Since this chicken treat was only ever served up on Sundays when all the shops were shut for the Sabbath, the chicken would be stored in the meat safe in the back yard. This consisted of a wooden box with a piece of wire mesh to let the cold air in and keep the flies out – none of your fancy white goods in those days.

Next to the meat safe was a massive mangle for wringing the clothes out, which probably explained why Granny Lord had arms like tree trunks.

So she was not only saving electricity, the mangle doubled as a home gymnasium. Both her sons went on to be amateur boxing champions after years of turning that great wheel on wash days.

She never bought anything as fancy as washing powder since she didn’t have a washing-machine. She had a tin bath, a washboard and a block of carbolic soap. This block of soap cleaned the clothes, the dishes and the bodies of the entire family, so deodorants, if they had existed, would have been totally unnecessary.

Everybody and everything in Granny Lord’s house smelled of carbolic. What she would make of today’s housewives squandering their money on shower gels and air fresheners I hate to think.

But then I think she would have a pretty low opinion of modern society in general. In her day, to be in debt was something to be ashamed of. If you needed something, you saved up until you could buy it. The whole concept of hire purchase and credit cards would have been anathema to her generation.

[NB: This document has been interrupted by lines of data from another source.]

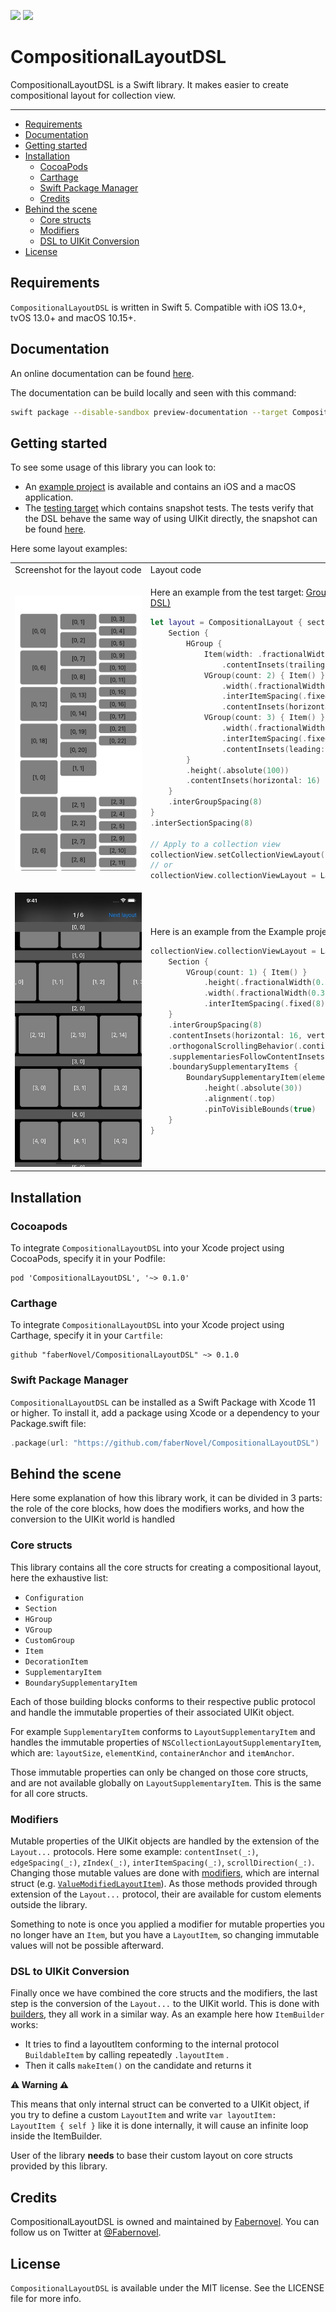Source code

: [![](https://img.shields.io/endpoint?url=https%3A%2F%2Fswiftpackageindex.com%2Fapi%2Fpackages%2FfaberNovel%2FCompositionalLayoutDSL%2Fbadge%3Ftype%3Dswift-versions)](https://swiftpackageindex.com/faberNovel/CompositionalLayoutDSL)
[![](https://img.shields.io/endpoint?url=https%3A%2F%2Fswiftpackageindex.com%2Fapi%2Fpackages%2FfaberNovel%2FCompositionalLayoutDSL%2Fbadge%3Ftype%3Dplatforms)](https://swiftpackageindex.com/faberNovel/CompositionalLayoutDSL)

# CompositionalLayoutDSL

CompositionalLayoutDSL is a Swift library. It makes easier to create compositional layout for collection view.

---

- [Requirements](#requirements)
- [Documentation](#documentation)
- [Getting started](#getting-started)
- [Installation](#installation)
    - [CocoaPods](#cocoapods)
    - [Carthage](#carthage)
    - [Swift Package Manager](#swift-package-manager)
    - [Credits](#credits)
- [Behind the scene](#behind-the-scene)
    - [Core structs](#core-structs)
    - [Modifiers](#modifiers)
    - [DSL to UIKit Conversion](#dsl-to-uikit-conversion)
- [License](#license)

## Requirements

`CompositionalLayoutDSL` is written in Swift 5. Compatible with iOS 13.0+, tvOS 13.0+ and macOS 10.15+.

## Documentation

An online documentation can be found [here](https://fabernovel.github.io/CompositionalLayoutDSL/documentation/CompositionalLayoutDSL).

The documentation can be build locally and seen with this command:
```bash
swift package --disable-sandbox preview-documentation --target CompositionalLayoutDSL
```

## Getting started

To see some usage of this library you can look to:
- An [example project](./Example/) is available and contains an iOS and a macOS application.
- The [testing target](./CompositionalLayoutDSLTests) which contains snapshot tests. The tests verify that the DSL behave the same way of using UIKit directly, the snapshot can be found [here](./CompositionalLayoutDSLTests/LayoutTests/__Snapshots__/).

Here some layout examples:

<table>
<tr>
<td>Screenshot&nbsp;for&nbsp;the&nbsp;layout&nbsp;code</td><td>Layout code</td>
</tr>
<tr>
<td><img src="./CompositionalLayoutDSLTests/LayoutTests/__Snapshots__/GroupDSLTests/testInnerGroups.2.png" /></td>
<td>

Here an example from the test target: [GroupDSLTests.swift (contains the same layout without the DSL)](./CompositionalLayoutDSLTests/LayoutTests/GroupDSLTests.swift)
```swift
let layout = CompositionalLayout { section, environment in
    Section {
        HGroup {
            Item(width: .fractionalWidth(1 / 3))
                .contentInsets(trailing: 4)
            VGroup(count: 2) { Item() }
                .width(.fractionalWidth(1 / 3))
                .interItemSpacing(.fixed(8))
                .contentInsets(horizontal: 4)
            VGroup(count: 3) { Item() }
                .width(.fractionalWidth(1 / 3))
                .interItemSpacing(.fixed(8))
                .contentInsets(leading: 4)
        }
        .height(.absolute(100))
        .contentInsets(horizontal: 16)
    }
    .interGroupSpacing(8)
}
.interSectionSpacing(8)

// Apply to a collection view
collectionView.setCollectionViewLayout(layout, animated: false)
// or
collectionView.collectionViewLayout = LayoutBuilder { layout }
```

</td>
</tr>
<tr>
<td><img src="./images/GettingStartedExample.jpg"/></td>
<td>

Here is an example from the Example project: [GettingStartedCompositionalLayout.swift](./Example/CompositionalLayoutDSL_Example_iOS/App/ShowcaseViewController/CompositionalLayout/GettingStartedCompositionalLayout.swift)

```swift
collectionView.collectionViewLayout = LayoutBuilder {
    Section {
        VGroup(count: 1) { Item() }
            .height(.fractionalWidth(0.3))
            .width(.fractionalWidth(0.3))
            .interItemSpacing(.fixed(8))
    }
    .interGroupSpacing(8)
    .contentInsets(horizontal: 16, vertical: 8)
    .orthogonalScrollingBehavior(.continuous)
    .supplementariesFollowContentInsets(false)
    .boundarySupplementaryItems {
        BoundarySupplementaryItem(elementKind: UICollectionView.elementKindSectionHeader)
            .height(.absolute(30))
            .alignment(.top)
            .pinToVisibleBounds(true)
    }
}
```

</td>
</tr>
</table>

## Installation

### Cocoapods

To integrate `CompositionalLayoutDSL` into your Xcode project using CocoaPods, specify it in your Podfile:
```
pod 'CompositionalLayoutDSL', '~> 0.1.0'
```

### Carthage

To integrate `CompositionalLayoutDSL` into your Xcode project using Carthage, specify it in your `Cartfile`:

```
github "faberNovel/CompositionalLayoutDSL" ~> 0.1.0
```

### Swift Package Manager

`CompositionalLayoutDSL` can be installed as a Swift Package with Xcode 11 or higher. To install it, add a package using Xcode or a dependency to your Package.swift file:

```swift
.package(url: "https://github.com/faberNovel/CompositionalLayoutDSL")
```

## Behind the scene

Here some explanation of how this library work, it can be divided in 3 parts: the role of the core blocks,
how does the modifiers works, and how the conversion to the UIKit world is handled

### Core structs

This library contains all the core structs for creating a compositional layout, here the exhaustive list:
- `Configuration`
- `Section`
- `HGroup`
- `VGroup`
- `CustomGroup`
- `Item`
- `DecorationItem`
- `SupplementaryItem`
- `BoundarySupplementaryItem`

Each of those building blocks conforms to their respective public protocol and handle the immutable properties
of their associated UIKit object.

For example `SupplementaryItem` conforms to `LayoutSupplementaryItem` and handles the immutable
properties of `NSCollectionLayoutSupplementaryItem`, which are:
`layoutSize`, `elementKind`, `containerAnchor` and `itemAnchor`.

Those immutable properties can only be changed on those core structs, and are not available globally
on `LayoutSupplementaryItem`. This is the same for all core structs.

### Modifiers

Mutable properties of the UIKit objects are handled by the extension of the `Layout...` protocols.
Here some example: `contentInset(_:)`, `edgeSpacing(_:)`, `zIndex(_:)`, `interItemSpacing(_:)`, `scrollDirection(_:)`.
Changing those mutable values are done with [modifiers](./Sources/CompositionalLayoutDSL/Internal/ModifiedLayout),
which are internal struct (e.g. [`ValueModifiedLayoutItem`](./Sources/CompositionalLayoutDSL/Internal/ModifiedLayout/ModifiedLayoutItem.swift)).
As those methods provided through extension of the `Layout...` protocol, their are available for custom
elements outside the library.

Something to note is once you applied a modifier for mutable properties you no longer have an `Item`,
but you have a `LayoutItem`, so changing immutable values will not be possible afterward.

### DSL to UIKit Conversion

Finally once we have combined the core structs and the modifiers, the last step is the conversion of the `Layout...` to the UIKit world.
This is done with [builders](./Sources/CompositionalLayoutDSL/Internal/Builders), they all work in a similar way.
As an example here how `ItemBuilder` works:
- It tries to find a layoutItem conforming to the internal protocol `BuildableItem` by calling repeatedly `.layoutItem` .
- Then it calls `makeItem()` on the candidate and returns it

**⚠️ Warning ⚠️**

This means that only internal struct can be converted to a UIKit object, if you try to define a custom `LayoutItem`
and write `var layoutItem: LayoutItem { self }` like it is done internally, it will cause an infinite loop inside the ItemBuilder.

User of the library **needs** to base their custom layout on core structs provided by this library.


## Credits

CompositionalLayoutDSL is owned and maintained by [Fabernovel](https://www.fabernovel.com/). You can follow us on Twitter at [@Fabernovel](https://twitter.com/FabernovelTech).

## License

`CompositionalLayoutDSL` is available under the MIT license. See the LICENSE file for more info.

And there was no end to her skills. Not only could she sew, knit and darn, but she was a master decorator who could paint and hang wallpaper with the best of them.

If shirt cuffs were frayed, she would turn them and get another year or two out of the garment.

When I was a toddler, she didn’t have any video games or PlayStations to keep me amused when my parents dropped me off at her house, but she had something much better – a tallboy laden down with years of bric-a-brac.

She would just pull out one of the drawers and let me loose on its contents. Those drawers kept me happy for hours, although today’s health and safety monitors would probably have seen to it that she was prosecuted for endangering my life and limbs with her collection of brooches, hat pins and hundreds of different-sized buttons with which to stab myself or choke on.

My grandfather was no slouch when it came to money-saving, either. Like most men of his generation, he was an expert cobbler and carpenter, so tradesmen were never required.

And the daily newspaper was to be found cut into squares and impaled on a nail in the outside toilet. As I said, nothing was wasted in those days.

He had a cut-throat razor that he sharpened on a strop, so he never had to buy razor blades. He would be astonished to see anything as wasteful as the modern disposable razor.

Herself, however, takes the “disposable” bit even further than the manufacturers intended. If I’m foolish enough to leave a new one in sight, she has it binned before I can turn round. But then she’s a child of the consumer society – a society that may have lost more than it has gained.